Giudizio di legittimita' costituzionale in via incidentale. Procedimento civile - Giudizio di opposizione all'esecuzione - Inappellabilita' della sentenza pronunciata in primo grado - Previsione introdotta nel novellato art. 616 cod. proc. civ. dall'art. 14 della legge n. 52 del 2006 - Questione sollevata in sede di appello avverso sentenza emes...

LA CORTE COSTITUZIONALE composta dai signori: Presidente: Franco BILE; Giudici: Giovanni Maria FLICK, Francesco AMIRANTE, Ugo DE SIERVO, Paolo MADDALENA, Alfio FINOCCHIARO, Alfonso QUARANTA, Franco GALLO, Luigi MAZZELLA, Gaetano SILVESTRI, Sabino CASSESE, Maria Rita SAULLE, Giuseppe TESAURO, Paolo Maria NAPOLITANO; ha pronunciato la seguente

Sentenza nei giudizi di legittimita' costituzionale dell'art. 616, ultimo periodo, del codice di procedura civile, come sostituito dall'art. 14 della legge 24 febbraio 2006, n. 52 (Riforma delle esecuzioni mobiliari), promossi dalla Corte d'appello di Salerno, nei procedimenti civili vertenti tra R. S. e la Banca della Campania e tra G. S. e E. I., con ordinanze del 18 ottobre 2006 e del 25 gennaio 2007 rispettivamente iscritte ai nn. 512 e 610 del registro ordinanze 2007 e pubblicate nella Gazzetta Ufficiale della Repubblica n. 27 e n. 36, 1ª serie speciale, dell'anno 2007;

Visto l'atto di intervento del Presidente del Consiglio dei ministri;

Udito nella Camera di consiglio del 30 gennaio 2008 il giudice relatore Francesco Amirante.

Ritenuto in fatto

  1. - La Corte d'appello di Salerno, nel corso di un giudizio di appello (introdotto con atto notificato il 30 maggio 2006) avverso una sentenza resa su un'opposizione all'esecuzione (pubblicata il 30 maggio 2005), ha sollevato questione di legittimita' costituzionale, in riferimento agli artt. 3, primo comma, 24 e 111, secondo comma, della Costituzione, dell'art. 616, ultimo periodo, del codice di procedura civile (r. o. n. 512 del 2007), come sostituito dall'art. 14 della legge 24 febbraio 2006, n. 52 (Riforma delle esecuzioni mobiliari).
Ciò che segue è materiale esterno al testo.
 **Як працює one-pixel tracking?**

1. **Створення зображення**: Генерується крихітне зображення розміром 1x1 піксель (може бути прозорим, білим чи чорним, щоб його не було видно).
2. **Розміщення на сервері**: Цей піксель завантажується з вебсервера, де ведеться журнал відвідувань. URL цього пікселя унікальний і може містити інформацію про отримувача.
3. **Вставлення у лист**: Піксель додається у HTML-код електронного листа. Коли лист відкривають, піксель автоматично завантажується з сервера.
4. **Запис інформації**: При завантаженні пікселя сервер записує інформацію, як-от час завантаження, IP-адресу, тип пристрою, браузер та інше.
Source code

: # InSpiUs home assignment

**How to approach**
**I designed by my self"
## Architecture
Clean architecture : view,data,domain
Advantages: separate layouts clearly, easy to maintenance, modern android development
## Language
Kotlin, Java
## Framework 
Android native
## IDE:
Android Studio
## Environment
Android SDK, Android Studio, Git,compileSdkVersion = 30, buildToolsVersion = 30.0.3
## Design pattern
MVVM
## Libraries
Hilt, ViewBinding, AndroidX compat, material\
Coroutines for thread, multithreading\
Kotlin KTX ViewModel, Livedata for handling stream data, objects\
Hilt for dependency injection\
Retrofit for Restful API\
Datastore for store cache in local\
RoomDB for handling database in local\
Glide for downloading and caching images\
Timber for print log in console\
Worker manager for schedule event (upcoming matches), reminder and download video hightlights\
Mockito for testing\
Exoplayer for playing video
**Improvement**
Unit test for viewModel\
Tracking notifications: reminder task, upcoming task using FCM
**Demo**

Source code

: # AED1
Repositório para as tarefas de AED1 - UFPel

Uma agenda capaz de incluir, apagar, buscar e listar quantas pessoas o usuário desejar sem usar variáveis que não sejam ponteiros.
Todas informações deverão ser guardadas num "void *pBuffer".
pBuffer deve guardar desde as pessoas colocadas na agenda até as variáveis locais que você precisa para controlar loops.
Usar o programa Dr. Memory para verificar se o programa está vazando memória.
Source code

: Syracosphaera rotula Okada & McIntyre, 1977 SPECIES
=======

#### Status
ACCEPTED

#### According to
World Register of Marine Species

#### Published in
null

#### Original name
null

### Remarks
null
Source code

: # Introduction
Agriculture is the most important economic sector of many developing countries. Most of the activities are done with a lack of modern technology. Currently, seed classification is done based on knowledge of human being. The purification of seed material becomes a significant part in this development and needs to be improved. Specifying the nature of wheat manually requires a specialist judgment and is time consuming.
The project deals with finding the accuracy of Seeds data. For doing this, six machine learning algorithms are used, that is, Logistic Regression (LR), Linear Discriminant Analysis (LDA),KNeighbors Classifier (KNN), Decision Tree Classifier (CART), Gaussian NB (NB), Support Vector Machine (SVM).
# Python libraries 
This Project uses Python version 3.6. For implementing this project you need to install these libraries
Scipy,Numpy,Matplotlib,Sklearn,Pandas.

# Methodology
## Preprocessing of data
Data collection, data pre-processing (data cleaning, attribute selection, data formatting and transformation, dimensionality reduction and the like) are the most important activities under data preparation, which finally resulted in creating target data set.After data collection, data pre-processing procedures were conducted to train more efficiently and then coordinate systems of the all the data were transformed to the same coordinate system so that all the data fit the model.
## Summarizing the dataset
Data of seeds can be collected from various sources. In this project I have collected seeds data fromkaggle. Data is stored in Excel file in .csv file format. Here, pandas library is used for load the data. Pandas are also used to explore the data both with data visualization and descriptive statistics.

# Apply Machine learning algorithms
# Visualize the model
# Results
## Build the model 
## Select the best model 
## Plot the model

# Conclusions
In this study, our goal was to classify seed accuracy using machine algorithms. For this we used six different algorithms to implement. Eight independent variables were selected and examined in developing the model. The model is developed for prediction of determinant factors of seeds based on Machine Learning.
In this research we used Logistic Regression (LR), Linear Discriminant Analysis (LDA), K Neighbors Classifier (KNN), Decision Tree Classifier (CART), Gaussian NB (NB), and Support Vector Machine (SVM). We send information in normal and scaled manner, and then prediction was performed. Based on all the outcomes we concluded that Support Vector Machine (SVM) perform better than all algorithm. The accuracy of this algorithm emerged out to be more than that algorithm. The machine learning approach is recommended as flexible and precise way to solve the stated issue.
    La norma e' censurata nella parte in cui, a seguito della citata novella (entrata in vigore il 1° marzo 2006), ha soppresso l'appellabilta' della sentenza che definisce l'opposizione all'esecuzione.

    Quanto alla rilevanza, il remittente afferma l'applicabilita' di tale norma nel giudizio a quo (con conseguente inammissibilita' dell'appello) sulla base di una ricognizione dei principi generali del processo, in difetto di una normativa transitoria (quale invece e' stata dettata per i precedenti interventi legislativi di cui alle leggi 14 maggio 2005, n. 80, e 28 dicembre 2005, n. 263). In particolare, la Corte d'appello fa applicazione della regola tempus regit actum, rilevandone il carattere talmente generale da essere derogabile soltanto per le questioni di giurisdizione e di competenza ai sensi dell'art. 5 del codice di rito civile, con la conseguenza della assoluta eccezionalita' della cosiddetta perpetuatio iurisdictionis e dell'impossibilita' di una applicazione analogica della normativa che la prevede. Secondo il giudice a quo, va escluso che una sentenza emessa prima dell'entrata in vigore della norma (nel caso di specie, il nuovo testo dell'art. 616 cod. proc. civ.) che ne sopprime la appellabilita' abbia come effetto il mantenimento del regime delle sue impugnazioni.

    Un giudizio di appello ha, secondo il remittente, quale suo presupposto processuale specifico, la vigenza di una norma che l'appello stesso consenta: ne consegue che e' al momento in cui l'appello e' proposto che va verificato se esso sia previsto e, quindi, ammissibile.

    Nella specie, l'appello, proposto con atto di citazione notificato il 30 maggio 2006, andrebbe dichiarato inammissibile per l'immediata applicabilita' della norma denunciata, ma proprio una tale interpretazione di quest'ultima rende, a parere della Corte remittente, immediatamente rilevante la questione di legittimita' costituzionale sollevata.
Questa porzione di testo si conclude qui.